### [Brief]
Once the line with "with $\sigma_h$ of" is found in the data, output it and each following line exactly, up to and including the line with "coincides with $\sigma_h$", and nothing before or after.

◇ ◇ ◇

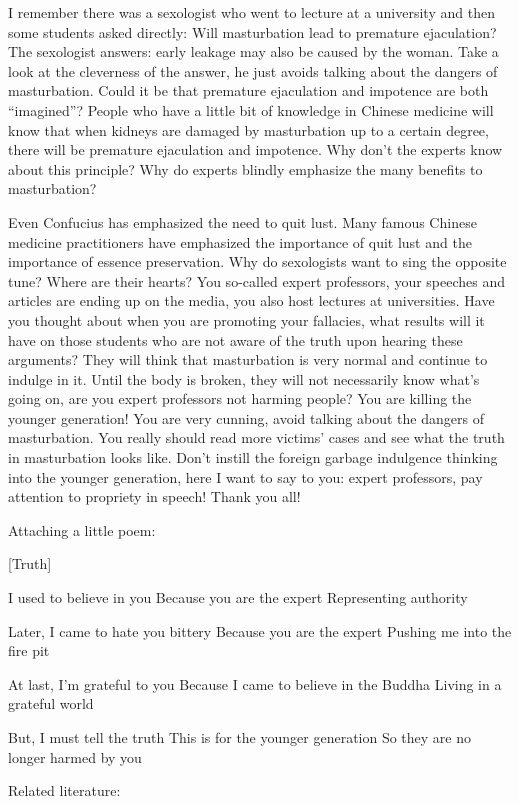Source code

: \documentclass[
]{book}
\begin{document}
I remember there was a sexologist who went to lecture at a university and then some students asked directly: Will masturbation lead to premature ejaculation? The sexologist answers: early leakage may also be caused by the woman. Take a look at the cleverness of the answer, he just avoids talking about the dangers of masturbation. Could it be that premature ejaculation and impotence are both ``imagined''? People who have a little bit of knowledge in Chinese medicine will know that when kidneys are damaged by masturbation up to a certain degree, there will be premature ejaculation and impotence. Why don't the experts know about this principle? Why do experts blindly emphasize the many benefits to masturbation?

Even Confucius has emphasized the need to quit lust. Many famous Chinese medicine practitioners have emphasized the importance of quit lust and the importance of essence preservation. Why do sexologists want to sing the opposite tune? Where are their hearts? You so-called expert professors, your speeches and articles are ending up on the media, you also host lectures at universities. Have you thought about when you are promoting your fallacies, what results will it have on those students who are not aware of the truth upon hearing these arguments? They will think that masturbation is very normal and continue to indulge in it. Until the body is broken, they will not necessarily know what's going on, are you expert professors not harming people? You are killing the younger generation! You are very cunning, avoid talking about the dangers of masturbation. You really should read more victims' cases and see what the truth in masturbation looks like. Don't instill the foreign garbage indulgence thinking into the younger generation, here I want to say to you: expert professors, pay attention to propriety in speech! Thank you all!

Attaching a little poem:

{[}Truth{]}

I used to believe in you
Because you are the expert
Representing authority

Later, I came to hate you bittery
Because you are the expert
Pushing me into the fire pit

At last, I'm grateful to you
Because I came to believe in the Buddha
Living in a grateful world

But, I must tell the truth
This is for the younger generation
So they are no longer harmed by you

Related literature:
\end{document}
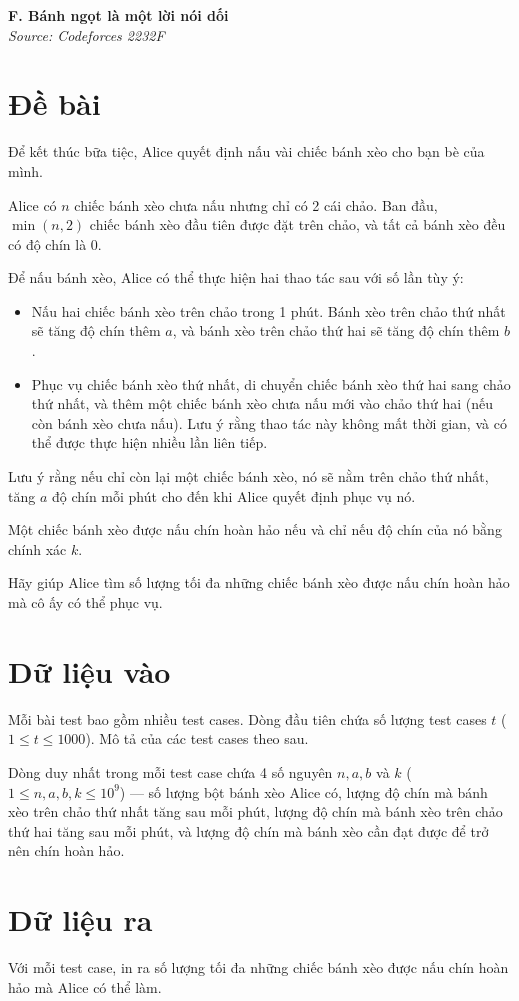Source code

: \documentclass[11pt]{article}
\newcommand{\problem}[2]{
    \begin{problembox}
    \begin{center}
        \Large \textbf{#1} \\
        \vspace{0.2cm}
        \small \textit{Source: #2}
    \end{center}
    \end{problembox}
}
\begin{document}
\newpage
\problem{F. Bánh ngọt là một lời nói dối}{Codeforces 2232F}

\section*{Đề bài}
Để kết thúc bữa tiệc, Alice quyết định nấu vài chiếc bánh xèo cho bạn bè của mình.

Alice có $n$ chiếc bánh xèo chưa nấu nhưng chỉ có 2 cái chảo. Ban đầu, $\min(n, 2)$ chiếc bánh xèo đầu tiên được đặt trên chảo, và tất cả bánh xèo đều có độ chín là 0.

Để nấu bánh xèo, Alice có thể thực hiện hai thao tác sau với số lần tùy ý:
\begin{itemize}
    \item Nấu hai chiếc bánh xèo trên chảo trong 1 phút. Bánh xèo trên chảo thứ nhất sẽ tăng độ chín thêm $a$, và bánh xèo trên chảo thứ hai sẽ tăng độ chín thêm $b$.
    \item Phục vụ chiếc bánh xèo thứ nhất, di chuyển chiếc bánh xèo thứ hai sang chảo thứ nhất, và thêm một chiếc bánh xèo chưa nấu mới vào chảo thứ hai (nếu còn bánh xèo chưa nấu). Lưu ý rằng thao tác này không mất thời gian, và có thể được thực hiện nhiều lần liên tiếp.
\end{itemize}

Lưu ý rằng nếu chỉ còn lại một chiếc bánh xèo, nó sẽ nằm trên chảo thứ nhất, tăng $a$ độ chín mỗi phút cho đến khi Alice quyết định phục vụ nó.

Một chiếc bánh xèo được nấu chín hoàn hảo nếu và chỉ nếu độ chín của nó bằng chính xác $k$.

Hãy giúp Alice tìm số lượng tối đa những chiếc bánh xèo được nấu chín hoàn hảo mà cô ấy có thể phục vụ.

\section*{Dữ liệu vào}
Mỗi bài test bao gồm nhiều test cases. Dòng đầu tiên chứa số lượng test cases $t$ ($1 \le t \le 1000$). Mô tả của các test cases theo sau.

Dòng duy nhất trong mỗi test case chứa 4 số nguyên $n, a, b$ và $k$ ($1 \le n, a, b, k \le 10^9$) — số lượng bột bánh xèo Alice có, lượng độ chín mà bánh xèo trên chảo thứ nhất tăng sau mỗi phút, lượng độ chín mà bánh xèo trên chảo thứ hai tăng sau mỗi phút, và lượng độ chín mà bánh xèo cần đạt được để trở nên chín hoàn hảo.

\section*{Dữ liệu ra}
Với mỗi test case, in ra số lượng tối đa những chiếc bánh xèo được nấu chín hoàn hảo mà Alice có thể làm.
\end{document}
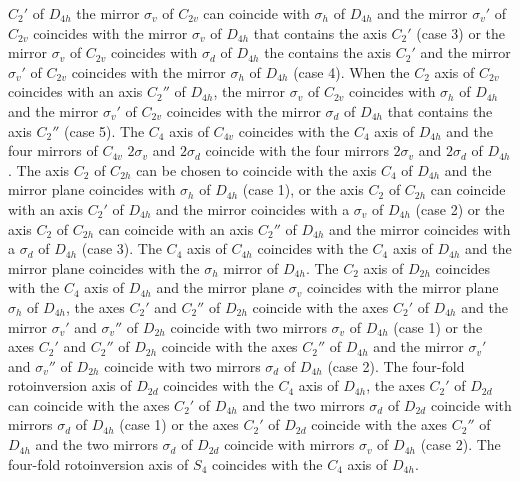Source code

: \documentclass[12pt,a4paper]{article}
\begin{document}
$C_2'$ of $D_{4h}$ the mirror $\sigma_v$ of $C_{2v}$ can coincide with $\sigma_h$ of
$D_{4h}$ and the mirror $\sigma_v'$ of $C_{2v}$ coincides with the mirror
$\sigma_v$ of $D_{4h}$ that contains the axis $C_2'$ (case 3) or the mirror
$\sigma_v$ of $C_{2v}$ coincides with $\sigma_d$ of
$D_{4h}$ the contains the axis $C_2'$ and the mirror $\sigma_v'$ of $C_{2v}$ 
coincides with the mirror $\sigma_h$ of $D_{4h}$ (case 4). 
When the $C_2$ axis of $C_{2v}$ coincides with an axis $C_2''$
of $D_{4h}$, the mirror $\sigma_v$ of $C_{2v}$ coincides with $\sigma_h$ 
of $D_{4h}$ and the mirror $\sigma_v'$ of $C_{2v}$ coincides with the
mirror $\sigma_d$ of $D_{4h}$ that contains the axis $C_2''$ (case 5). 
The $C_4$ axis of $C_{4v}$ coincides with the $C_4$ axis of $D_{4h}$
and the four mirrors of $C_{4v}$ $2\sigma_v$ and $2\sigma_d$
coincide with the four mirrors $2\sigma_v$ and $2\sigma_d$ of $D_{4h}$. 
The axis $C_2$ of $C_{2h}$ can be chosen to coincide with the 
axis $C_4$ of $D_{4h}$ and the mirror plane coincides with
$\sigma_h$ of $D_{4h}$ (case 1), or the axis $C_2$ of $C_{2h}$ can
coincide with an axis $C_2'$ of $D_{4h}$ and the mirror coincides with a 
$\sigma_v$ of $D_{4h}$ (case 2) or the axis $C_2$ of $C_{2h}$ can 
coincide with an axis $C_2''$ of $D_{4h}$ and the mirror coincides with a 
$\sigma_d$ of $D_{4h}$ (case 3). 
The $C_4$ axis of $C_{4h}$ coincides with the $C_4$ axis of $D_{4h}$ and
the mirror plane coincides with the $\sigma_h$ mirror of $D_{4h}$. 
The $C_2$ axis of $D_{2h}$ coincides with the $C_4$ axis of $D_{4h}$
and the mirror plane $\sigma_v$ coincides with the mirror plane $\sigma_h$
of $D_{4h}$, the axes $C_2'$ and $C_2''$ of $D_{2h}$ coincide with the 
axes $C_2'$ of $D_{4h}$ and the mirror $\sigma_v'$ and $\sigma_v''$ of $D_{2h}$
coincide with two mirrors $\sigma_v$ of $D_{4h}$ (case 1) or 
the axes $C_2'$ and $C_2''$ of $D_{2h}$ coincide with the axes $C_2''$ of
$D_{4h}$ and the mirror $\sigma_v'$ and $\sigma_v''$ of $D_{2h}$ 
coincide with two mirrors $\sigma_d$ of $D_{4h}$ (case 2).
The four-fold rotoinversion axis of $D_{2d}$ coincides with the $C_4$ axis of 
$D_{4h}$, the axes $C_2'$ of $D_{2d}$ can coincide with the 
axes $C_2'$ of $D_{4h}$ and the two mirrors $\sigma_d$ of $D_{2d}$
coincide with mirrors $\sigma_d$ of $D_{4h}$ (case 1) or 
the axes $C_2'$ of $D_{2d}$ coincide with the axes $C_2''$ of
$D_{4h}$ and the two mirrors $\sigma_d$ of $D_{2d}$ 
coincide with mirrors $\sigma_v$ of $D_{4h}$ (case 2).
The four-fold rotoinversion axis of $S_4$ coincides with the $C_4$ axis of 
$D_{4h}$. \\
\end{document}
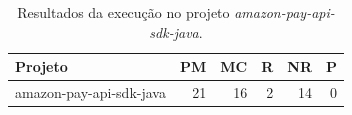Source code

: \begin{table}[ht]
\centering
\caption{Resultados da execução no projeto \textit{amazon-pay-api-sdk-java}.}
\label{tab:amazon-pay-api-sdk-java}
\begin{tabular}{lrrrrr}
\hline
Projeto & PM & MC & R & NR & P \\
\hline
amazon-pay-api-sdk-java & 21 & 16 & 2 & 14 & 0 \\
\hline
\end{tabular}
\end{table}
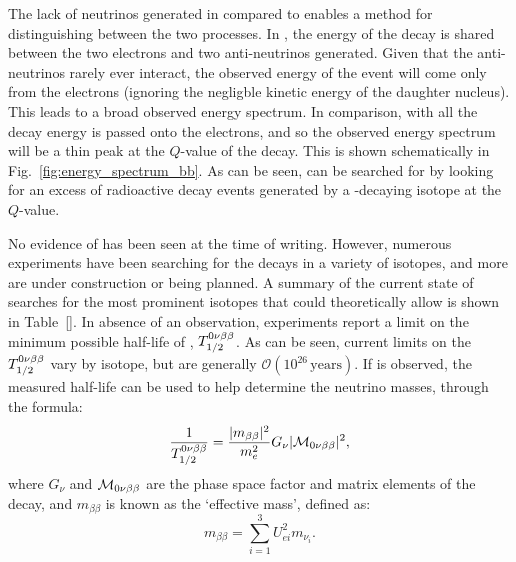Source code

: The lack of neutrinos generated in \onbb{} compared to \twonbb{} enables a method for distinguishing between the two processes. In \twonbb{}, the energy of the decay is shared between the two electrons and two anti-neutrinos generated. Given that the anti-neutrinos rarely ever interact, the observed energy of the event will come only from the electrons (ignoring the negligble kinetic energy of the daughter nucleus). This leads to a broad observed energy spectrum. In comparison, with \onbb{} all the decay energy is passed onto the electrons, and so the observed energy spectrum will be a thin peak at the $Q$-value of the decay. This is shown schematically in Fig.~\ref{fig:energy_spectrum_bb}. As can be seen, \onbb{} can be searched for by looking for an excess of radioactive decay events generated by a \twonbb{}-decaying isotope at the $Q$-value.

No evidence of \onbb{} has been seen at the time of writing. However, numerous experiments have been searching for the decays in a variety of isotopes, and more are under construction or being planned. A summary of the current state of searches for the most prominent isotopes that could theoretically allow \onbb{} is shown in Table~\ref{}. In absence of an observation, experiments report a limit on the minimum possible half-life of \onbb{}, $T_{1/2}^{0\nu\beta\beta{}}$. As can be seen, current limits on the $T_{1/2}^{0\nu\beta\beta{}}$ vary by isotope, but are generally $\mathcal{O}(10^{26}\,\mathrm{ years})$. If \onbb{} is observed, the measured half-life can be used to help determine the neutrino masses, through the formula:
\begin{equation}
    \frac{1}{T_{1/2}^{0\nu\beta\beta{}}} = \frac{ |m_{\beta\beta}|^{2}}{m_{e}^{2}}G_{\nu}|\mathcal{M}_{0\nu\beta\beta{}}|^{2},
\end{equation}
where $G_{\nu}$ and $\mathcal{M}_{0\nu\beta\beta{}}$ are the phase space factor and matrix elements of the decay, and $m_{\beta\beta}$ is known as the `effective \onbb{} mass', defined as:
\begin{equation}
    m_{\beta\beta} = \sum_{i=1}^{3}U_{ei}^2m_{\nu_{i}}.
\end{equation}

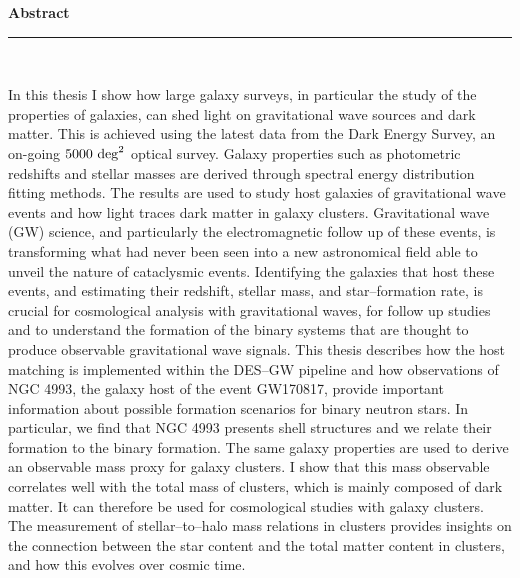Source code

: \thispagestyle{empty}
\begin{raggedleft}
\vspace*{23mm}
\hfill {\huge {\bf {Abstract}}} \\
\vspace{6mm}
\hfill \rule{4in}{.015in} \\
\vspace{19mm}
\end{raggedleft}

\noindent{ }

In this thesis I show how large galaxy surveys, in particular the study of the properties of galaxies, can shed light on gravitational wave sources and dark matter. This is achieved using the latest data from the Dark Energy Survey, an on-going $5000 ~{\rm deg}^2$ optical survey. Galaxy properties such as photometric redshifts and stellar masses are derived through spectral energy distribution fitting methods. The results are used to study host galaxies of gravitational wave events and how light traces dark matter in galaxy clusters.
Gravitational wave (GW) science, and particularly the electromagnetic follow up of these events, is transforming what had never been seen into a new astronomical field able to unveil the nature of cataclysmic events. Identifying the galaxies that host these events, and estimating their redshift, stellar mass, and star--formation rate, is crucial for cosmological analysis with gravitational waves, for follow up studies and to understand the formation of the binary systems that are thought to produce observable gravitational wave signals. This thesis describes how the host matching is implemented within the DES--GW pipeline and how observations of NGC 4993, the galaxy host of the event GW170817, provide important information about possible formation scenarios for binary neutron stars. In particular, we find that NGC 4993 presents shell structures and we relate their formation to the binary formation.
The same galaxy properties are used to derive an observable mass proxy for galaxy clusters. I show that this mass observable correlates well with the total mass of clusters, which is mainly composed of dark matter. It can therefore be used for cosmological studies with galaxy clusters. The measurement of stellar--to--halo mass relations in clusters provides insights on the connection between the star content and the total matter content in clusters, and how this evolves over cosmic time.


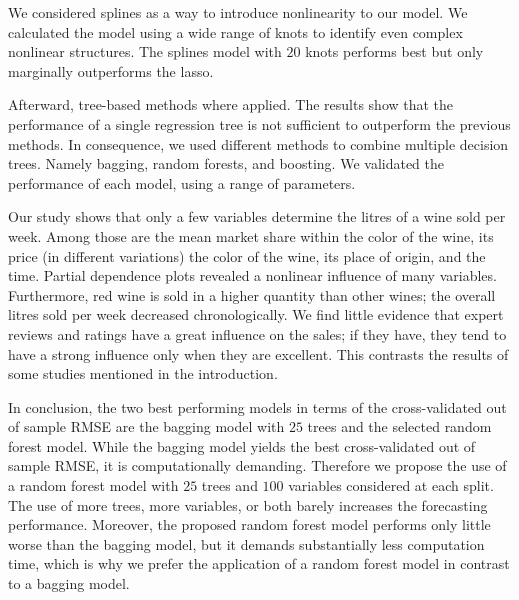 \documentclass[11pt,]{article}
\begin{document}
We considered splines as a way to introduce nonlinearity to our model.
We calculated the model using a wide range of knots to identify even
complex nonlinear structures. The splines model with \(20\) knots
performs best but only marginally outperforms the \ac{lasso}.

Afterward, tree-based methods where applied. The results show that the
performance of a single regression tree is not sufficient to outperform
the previous methods. In consequence, we used different methods to
combine multiple decision trees. Namely bagging, random forests, and
boosting. We validated the performance of each model, using a range of
parameters.

Our study shows that only a few variables determine the litres of a wine
sold per week. Among those are the mean market share within the color of
the wine, its price (in different variations) the color of the wine, its
place of origin, and the time. Partial dependence plots revealed a
nonlinear influence of many variables. Furthermore, red wine is sold in
a higher quantity than other wines; the overall litres sold per week
decreased chronologically. We find little evidence that expert reviews
and ratings have a great influence on the sales; if they have, they tend
to have a strong influence only when they are excellent. This contrasts
the results of some studies mentioned in the introduction.

In conclusion, the two best performing models in terms of the
cross-validated out of sample \ac{RMSE} are the bagging model with
\(25\) trees and the selected random forest model. While the bagging
model yields the best cross-validated out of sample \ac{RMSE}, it is
computationally demanding. Therefore we propose the use of a random
forest model with \(25\) trees and \(100\) variables considered at each
split. The use of more trees, more variables, or both barely increases
the forecasting performance. Moreover, the proposed random forest model
performs only little worse than the \ac{bagging} model, but it demands
substantially less computation time, which is why we prefer the
application of a random forest model in contrast to a bagging model.

\pagebreak

\printbibliography[title = References]
\cleardoublepage

\begin{refsection}
\nocite{R-base}
\nocite{R-stargazer}
\nocite{R-stringr}
\nocite{R-tidyr}
\nocite{R-dplyr}
\nocite{R-glmnet}
\nocite{R-class}
\nocite{R-MASS}
\nocite{R-plm}
\nocite{R-leaps}
\nocite{R-caret}
\nocite{R-tree}
\nocite{R-gbm}
\nocite{R-plotmo}
\nocite{R-pls}
\nocite{R-splines}
\nocite{R-tictoc}
\nocite{R-plotly}
\nocite{R-inspectdf}
\nocite{R-rpart}
\nocite{R-rpart.plot}
\nocite{R-stargazer}
\nocite{R-knitr}
\nocite{R-purrr}
\nocite{R-randomForest}
\nocite{R-rstudioapi}





\nocite{R-Studio}

\printbibliography[title = Software-References]
\end{refsection}
\end{document}
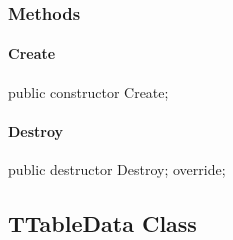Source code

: \documentclass{report}
\newif\ifpdf
\begin{document}
\subsubsection*{\large{\textbf{Methods}}\normalsize\hspace{1ex}\hfill}
\paragraph*{Create}\hspace*{\fill}

\label{PasDoc_Gen.TRowData-Create}
\begin{list}{}{
\setlength{\itemindent}{0cm}
\setlength{\listparindent}{0cm}
\setlength{\leftmargin}{\evensidemargin}
\addtolength{\leftmargin}{\tmplength}
\settowidth{\labelsep}{X}
\addtolength{\leftmargin}{\labelsep}
\setlength{\labelwidth}{\tmplength}
}
\item[\textbf{Declaration}\hfill]
\ifpdf
\begin{flushleft}
\fi
\begin{ttfamily}
public constructor Create;\end{ttfamily}

\ifpdf
\end{flushleft}
\fi

\end{list}
\paragraph*{Destroy}\hspace*{\fill}

\label{PasDoc_Gen.TRowData-Destroy}
\begin{list}{}{
\setlength{\itemindent}{0cm}
\setlength{\listparindent}{0cm}
\setlength{\leftmargin}{\evensidemargin}
\addtolength{\leftmargin}{\tmplength}
\settowidth{\labelsep}{X}
\addtolength{\leftmargin}{\labelsep}
\setlength{\labelwidth}{\tmplength}
}
\item[\textbf{Declaration}\hfill]
\ifpdf
\begin{flushleft}
\fi
\begin{ttfamily}
public destructor Destroy; override;\end{ttfamily}

\ifpdf
\end{flushleft}
\fi

\end{list}
\ifpdf
\subsection*{\large{\textbf{TTableData Class}}\normalsize\hspace{1ex}\hrulefill}
\else
\end{document}
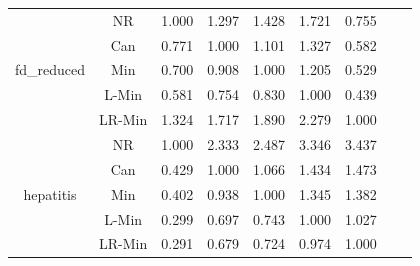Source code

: \documentclass[11pt]{book}
\begin{document}
\begin{table}
\begin{tabular}{|c|c|c|c|c|c|c|c|c|}
    \hline
    \multirow{5}{*}{fd\_reduced}
         & NR & 1.000 & 1.297 & 1.428 & 1.721 & 0.755 \\                                                                                                                                                             
         & Can & 0.771 & 1.000 & 1.101 & 1.327 & 0.582 \\                                                                                                                                                            
         & Min & 0.700 & 0.908 & 1.000 & 1.205 & 0.529 \\                                                                                                                                                            
         & L-Min & 0.581 & 0.754 & 0.830 & 1.000 & 0.439 \\                                                                                                                                                          
         & LR-Min & 1.324 & 1.717 & 1.890 & 2.279 & 1.000 \\
    
    \hline
    \multirow{5}{*}{hepatitis}
         & NR & 1.000 & 2.333 & 2.487 & 3.346 & 3.437 \\                                                                                                                                                             
         & Can & 0.429 & 1.000 & 1.066 & 1.434 & 1.473 \\                                                                                                                                                            
         & Min & 0.402 & 0.938 & 1.000 & 1.345 & 1.382 \\                                                                                                                                                            
         & L-Min & 0.299 & 0.697 & 0.743 & 1.000 & 1.027 \\                                                                                                                                                          
         & LR-Min & 0.291 & 0.679 & 0.724 & 0.974 & 1.000 \\
         

\end{tabular}
\end{table}
\end{document}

◇ ◇ ◇

### [Answer]
$C_2'$ of $D_{4h}$ the mirror $\sigma_v$ of $C_{2v}$ can coincide with $\sigma_h$ of
$D_{4h}$ and the mirror $\sigma_v'$ of $C_{2v}$ coincides with the mirror
$\sigma_v$ of $D_{4h}$ that contains the axis $C_2'$ (case 3) or the mirror
$\sigma_v$ of $C_{2v}$ coincides with $\sigma_d$ of
$D_{4h}$ the contains the axis $C_2'$ and the mirror $\sigma_v'$ of $C_{2v}$ 
coincides with the mirror $\sigma_h$ of $D_{4h}$ (case 4). 
When the $C_2$ axis of $C_{2v}$ coincides with an axis $C_2''$
of $D_{4h}$, the mirror $\sigma_v$ of $C_{2v}$ coincides with $\sigma_h$ 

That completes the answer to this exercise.